走行性能、耐久性を考慮すれば、やはりトレンドは25Cとなるだろう。
溝の選び方
タイヤの表面に彫られた溝(トレッドパターン)は様々あり、排水、制動力、駆動力、操作性などに効果が現れるとされている。しかし自転車の場合、微々たるものと考えてよい。
自動車のタイヤは地面との接地面積が大きいため、溝によるグリップ力の強化がみられるが、接地面積が小さい自転車の場合、その実用性は低い。荒れた路面を走るときにブロックタイヤを使用するのは理にかなっているが、ロードバイクで舗装路を走るだけならば、溝はあまり気にせず、好みのパターンを選ぶのがいい。
交換方法の違い
ビードのあるクリンチャーとチューブレスは基本構造は同様。リムに片側のタイヤをはめ込み、クリンチャーならチューブを内部に入れ、チューブレスはそのまま、もう一方のリム片側にタイヤを挟み込んでいく。この際、チューブレスはリムの内部溝にビードを落としていく感覚だとうまくいく。どちらも専用レバーがあれば交換がはかどるだろう。
チューブラーはリム接合面にリムセメントを塗るか、あるいは両面テープを貼り、そこにタイヤを接着する。大事なのはセンタリング。装着したタイヤの中心軸がズレないようにするため、軽く空気を入れて揉むようにしながら微調整していく。また、接着の最適化のため、リムセメント、両面テープともに24時間程度の放置が望ましい。
それぞれの詳しい交換方法はコチラから!
→クリンチャータイヤ:パンク対応
→チューブラータイヤ:交換方法
→チューブレスタイヤ:着脱方法
交換のタイミング
クリンチャー、チューブラー、チューブレスともに、ほとんどのメーカー公表値では約1年、3000〜5000kmが交換の基準とされている。しかし、これはライダーの乗り方で異なる。未舗装路や高温気象下での走行、体重やトルクのかけ方などによってタイヤの減りは影響するからだ。また、前輪よりも後輪のほうが早くすり減りやすい。

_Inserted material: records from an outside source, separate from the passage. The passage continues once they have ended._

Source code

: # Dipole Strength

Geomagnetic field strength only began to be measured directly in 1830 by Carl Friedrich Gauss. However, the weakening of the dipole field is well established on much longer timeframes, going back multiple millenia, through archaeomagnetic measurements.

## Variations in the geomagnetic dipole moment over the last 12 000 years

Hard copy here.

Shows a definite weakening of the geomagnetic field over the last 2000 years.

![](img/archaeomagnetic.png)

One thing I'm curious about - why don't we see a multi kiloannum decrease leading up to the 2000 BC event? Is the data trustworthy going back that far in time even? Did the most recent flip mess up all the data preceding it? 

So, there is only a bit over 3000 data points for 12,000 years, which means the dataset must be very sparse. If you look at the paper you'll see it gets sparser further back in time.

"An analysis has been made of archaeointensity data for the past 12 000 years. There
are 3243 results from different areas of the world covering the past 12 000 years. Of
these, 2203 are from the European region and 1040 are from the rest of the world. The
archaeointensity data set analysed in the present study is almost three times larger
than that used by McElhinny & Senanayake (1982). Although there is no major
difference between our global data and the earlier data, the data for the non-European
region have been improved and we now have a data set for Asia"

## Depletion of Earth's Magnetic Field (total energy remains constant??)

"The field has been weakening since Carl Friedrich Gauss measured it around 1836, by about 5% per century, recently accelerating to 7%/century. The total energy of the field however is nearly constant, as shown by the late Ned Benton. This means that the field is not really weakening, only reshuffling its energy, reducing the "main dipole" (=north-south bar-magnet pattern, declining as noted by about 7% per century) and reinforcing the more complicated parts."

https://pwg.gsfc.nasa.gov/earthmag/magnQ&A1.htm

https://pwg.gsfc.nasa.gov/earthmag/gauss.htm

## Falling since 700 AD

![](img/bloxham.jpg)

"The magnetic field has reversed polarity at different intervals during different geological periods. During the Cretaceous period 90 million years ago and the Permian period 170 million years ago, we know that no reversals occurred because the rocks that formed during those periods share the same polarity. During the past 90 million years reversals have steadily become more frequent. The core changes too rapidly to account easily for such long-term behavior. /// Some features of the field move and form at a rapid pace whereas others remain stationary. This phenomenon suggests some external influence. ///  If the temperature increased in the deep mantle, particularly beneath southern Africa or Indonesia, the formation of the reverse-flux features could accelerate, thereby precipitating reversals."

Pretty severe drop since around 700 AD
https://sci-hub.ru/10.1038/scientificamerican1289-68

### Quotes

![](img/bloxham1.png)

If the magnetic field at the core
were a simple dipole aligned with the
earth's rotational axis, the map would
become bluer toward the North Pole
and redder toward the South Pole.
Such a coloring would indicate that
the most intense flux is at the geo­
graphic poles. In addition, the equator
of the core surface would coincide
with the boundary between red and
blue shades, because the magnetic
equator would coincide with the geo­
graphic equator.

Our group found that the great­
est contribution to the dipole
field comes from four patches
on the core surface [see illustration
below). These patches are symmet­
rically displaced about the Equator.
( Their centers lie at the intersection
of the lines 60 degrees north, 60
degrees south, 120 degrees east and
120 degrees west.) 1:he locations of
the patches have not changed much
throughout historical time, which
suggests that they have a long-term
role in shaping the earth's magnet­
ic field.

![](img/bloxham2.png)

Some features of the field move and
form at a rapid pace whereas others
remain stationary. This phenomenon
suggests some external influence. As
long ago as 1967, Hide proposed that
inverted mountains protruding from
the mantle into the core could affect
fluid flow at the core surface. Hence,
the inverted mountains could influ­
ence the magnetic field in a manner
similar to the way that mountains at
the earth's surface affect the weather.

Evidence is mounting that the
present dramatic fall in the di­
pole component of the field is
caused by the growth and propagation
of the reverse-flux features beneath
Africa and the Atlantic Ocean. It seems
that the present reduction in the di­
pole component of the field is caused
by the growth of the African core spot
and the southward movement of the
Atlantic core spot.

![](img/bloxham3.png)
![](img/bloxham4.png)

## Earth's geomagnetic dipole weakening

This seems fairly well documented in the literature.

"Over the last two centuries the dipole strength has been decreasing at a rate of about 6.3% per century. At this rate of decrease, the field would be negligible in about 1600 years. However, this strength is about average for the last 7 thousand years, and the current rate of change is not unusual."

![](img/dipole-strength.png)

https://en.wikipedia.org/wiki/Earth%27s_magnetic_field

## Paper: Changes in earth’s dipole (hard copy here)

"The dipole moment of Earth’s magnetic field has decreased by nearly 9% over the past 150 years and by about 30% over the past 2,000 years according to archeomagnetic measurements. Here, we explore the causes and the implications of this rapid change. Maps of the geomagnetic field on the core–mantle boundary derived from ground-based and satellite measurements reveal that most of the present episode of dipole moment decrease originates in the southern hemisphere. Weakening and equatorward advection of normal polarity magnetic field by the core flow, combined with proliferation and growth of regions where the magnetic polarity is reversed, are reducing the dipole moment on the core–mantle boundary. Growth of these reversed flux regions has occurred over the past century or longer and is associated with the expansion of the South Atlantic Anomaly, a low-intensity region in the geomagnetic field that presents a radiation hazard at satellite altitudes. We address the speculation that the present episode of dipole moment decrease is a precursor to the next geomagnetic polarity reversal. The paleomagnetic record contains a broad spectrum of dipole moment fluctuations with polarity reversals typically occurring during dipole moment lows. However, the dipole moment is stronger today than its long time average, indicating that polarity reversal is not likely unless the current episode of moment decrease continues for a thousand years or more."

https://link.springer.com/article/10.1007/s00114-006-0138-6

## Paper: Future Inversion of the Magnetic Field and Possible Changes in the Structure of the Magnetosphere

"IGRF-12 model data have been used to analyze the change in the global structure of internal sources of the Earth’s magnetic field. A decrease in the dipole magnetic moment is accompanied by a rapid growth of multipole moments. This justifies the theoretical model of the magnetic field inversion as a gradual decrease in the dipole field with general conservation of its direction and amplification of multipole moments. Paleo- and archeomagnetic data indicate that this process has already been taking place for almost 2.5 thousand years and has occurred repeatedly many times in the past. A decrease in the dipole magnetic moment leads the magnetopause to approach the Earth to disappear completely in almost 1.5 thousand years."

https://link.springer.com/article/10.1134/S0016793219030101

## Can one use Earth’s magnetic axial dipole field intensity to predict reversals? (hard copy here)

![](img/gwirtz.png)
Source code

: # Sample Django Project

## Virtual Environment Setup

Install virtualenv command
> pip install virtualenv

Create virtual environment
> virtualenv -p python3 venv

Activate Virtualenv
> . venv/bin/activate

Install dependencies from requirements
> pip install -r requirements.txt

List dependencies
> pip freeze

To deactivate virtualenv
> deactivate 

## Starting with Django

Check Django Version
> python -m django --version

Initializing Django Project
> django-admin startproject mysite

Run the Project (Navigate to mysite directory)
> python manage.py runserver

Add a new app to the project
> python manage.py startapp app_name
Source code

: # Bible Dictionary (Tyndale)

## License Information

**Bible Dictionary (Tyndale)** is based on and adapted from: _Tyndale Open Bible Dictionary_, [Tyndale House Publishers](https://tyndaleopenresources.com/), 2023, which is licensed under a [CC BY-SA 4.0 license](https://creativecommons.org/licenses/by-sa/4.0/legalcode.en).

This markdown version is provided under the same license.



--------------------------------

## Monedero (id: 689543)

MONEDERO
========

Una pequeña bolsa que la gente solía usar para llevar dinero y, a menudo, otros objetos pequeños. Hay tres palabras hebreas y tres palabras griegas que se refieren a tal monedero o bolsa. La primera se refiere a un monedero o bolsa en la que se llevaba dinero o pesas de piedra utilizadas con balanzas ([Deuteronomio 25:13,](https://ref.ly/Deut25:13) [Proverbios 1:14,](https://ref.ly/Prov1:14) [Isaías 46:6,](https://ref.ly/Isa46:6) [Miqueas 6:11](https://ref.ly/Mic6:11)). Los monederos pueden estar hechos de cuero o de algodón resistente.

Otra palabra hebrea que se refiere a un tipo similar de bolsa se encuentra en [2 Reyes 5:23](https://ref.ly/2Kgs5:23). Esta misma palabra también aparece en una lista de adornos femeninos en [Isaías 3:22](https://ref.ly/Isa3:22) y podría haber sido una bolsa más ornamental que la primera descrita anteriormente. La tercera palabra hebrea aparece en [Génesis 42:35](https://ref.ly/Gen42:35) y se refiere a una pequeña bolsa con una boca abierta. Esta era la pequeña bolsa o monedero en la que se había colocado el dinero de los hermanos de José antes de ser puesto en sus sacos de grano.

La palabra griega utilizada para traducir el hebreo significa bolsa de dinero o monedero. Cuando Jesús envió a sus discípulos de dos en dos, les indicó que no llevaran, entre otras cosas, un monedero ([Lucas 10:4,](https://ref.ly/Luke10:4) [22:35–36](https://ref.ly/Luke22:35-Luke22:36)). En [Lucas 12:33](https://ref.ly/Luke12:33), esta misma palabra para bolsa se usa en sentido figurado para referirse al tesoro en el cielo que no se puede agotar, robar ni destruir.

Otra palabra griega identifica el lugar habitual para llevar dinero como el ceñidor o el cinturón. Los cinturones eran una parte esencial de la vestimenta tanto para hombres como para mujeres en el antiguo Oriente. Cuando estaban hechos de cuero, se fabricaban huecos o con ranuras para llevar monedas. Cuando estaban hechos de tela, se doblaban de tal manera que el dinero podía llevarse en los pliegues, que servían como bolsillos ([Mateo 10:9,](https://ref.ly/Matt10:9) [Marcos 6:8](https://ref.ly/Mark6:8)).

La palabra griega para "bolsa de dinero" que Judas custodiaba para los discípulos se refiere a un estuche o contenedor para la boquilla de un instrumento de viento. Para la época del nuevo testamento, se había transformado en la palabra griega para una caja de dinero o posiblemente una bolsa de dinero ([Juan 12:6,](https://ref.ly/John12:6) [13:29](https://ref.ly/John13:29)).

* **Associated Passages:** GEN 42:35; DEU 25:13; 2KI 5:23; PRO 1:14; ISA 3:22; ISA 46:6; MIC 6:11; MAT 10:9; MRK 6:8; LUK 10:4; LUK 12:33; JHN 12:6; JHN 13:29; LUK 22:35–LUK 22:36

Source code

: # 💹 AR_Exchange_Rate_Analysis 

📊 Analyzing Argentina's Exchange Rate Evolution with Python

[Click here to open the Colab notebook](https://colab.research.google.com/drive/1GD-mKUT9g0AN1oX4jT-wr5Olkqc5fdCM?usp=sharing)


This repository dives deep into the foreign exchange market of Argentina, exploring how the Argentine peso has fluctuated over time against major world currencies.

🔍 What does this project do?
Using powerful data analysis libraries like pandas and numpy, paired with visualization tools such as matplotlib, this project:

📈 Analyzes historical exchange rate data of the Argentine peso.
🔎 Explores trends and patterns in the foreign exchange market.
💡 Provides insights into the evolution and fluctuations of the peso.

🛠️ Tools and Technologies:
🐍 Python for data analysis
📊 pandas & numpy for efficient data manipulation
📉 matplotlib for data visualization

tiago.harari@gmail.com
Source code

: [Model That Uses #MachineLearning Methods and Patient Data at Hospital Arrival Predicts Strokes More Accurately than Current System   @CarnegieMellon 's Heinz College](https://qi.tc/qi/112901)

簡単に交換のタイミングを知りたいのであれば、タイヤ上にスリップサインをつけているメーカー品を履くのがおすすめ。タイヤがすり減ることで小さな丸形のスリップサインが消えていくので、完全に消える前に交換する目安となるので便利だ。
ホイールとの適合性
各タイヤとも対応ホイールが必要だ。
例外はクリンチャーとチューブレスの互換性。基本的にチューブレス対応ホイールは、クリンチャータイヤの装着が可能。シマノのアルテグラグレードのホイール、カンパニョーロとフルクラムで製品化されている「2WAY-FIT」ならば両者の併用が可能である。その他のメーカー製のほとんどは併用を推奨していないため、それぞれ対応ホイールを用意しなければならない。
チューブラーは完全独立型の専用品となる。
タイヤの規格・表記
クリンチャーの部分で述べた「WO」と「HE」。WO (Wired On:ワイヤードオン)は英国とフランスの規格。ビード部の形状は共通だがサイズの表記が異なり、英国規格は「28×1-5/8」のようにインチ×インチ、フランス規格は「700×23C」のようにミリ×ミリ表記となっている。さらに「28-622」のように表記されるものは、ETRTOという欧州の工業規格である。ロードバイクやクロスバイクはフランス規格、軽快車は英国規格だ。
HE (Hocked Edge:ホックドエッジ)は米国の規格である。単位はインチ表記。マウンテンバイクやBMX、ミニベロなどに採用されている。
「WO」と「HE」とはビードの形状や内径が異なり互換性はないので注意。
用途別おすすめタイヤ
最初のタイヤ交換におすすめなのは?
まだ自分が「初心者だな」と思っているうちはパンク修理が楽で各メーカーのラインナップが多彩なクリンチャータイヤをオススメする。最も広く普及していることから、様々なアクシデントの際に入手や修理が簡単にでき、自転車屋さんやライド仲間に直してもらうこともできるだろう。
用途別に厳選したおすすめクリンチャータイヤはこちらから!
レースなどを視野に入れ始めたら?
キャリアを積んでレースなどを視野に入れ始めたら、チューブラー、チューブレスを使ってみることをおすすめする。プロレースや競輪の世界で使われているように、転がり抵抗が低く、走行性に秀でているからだ。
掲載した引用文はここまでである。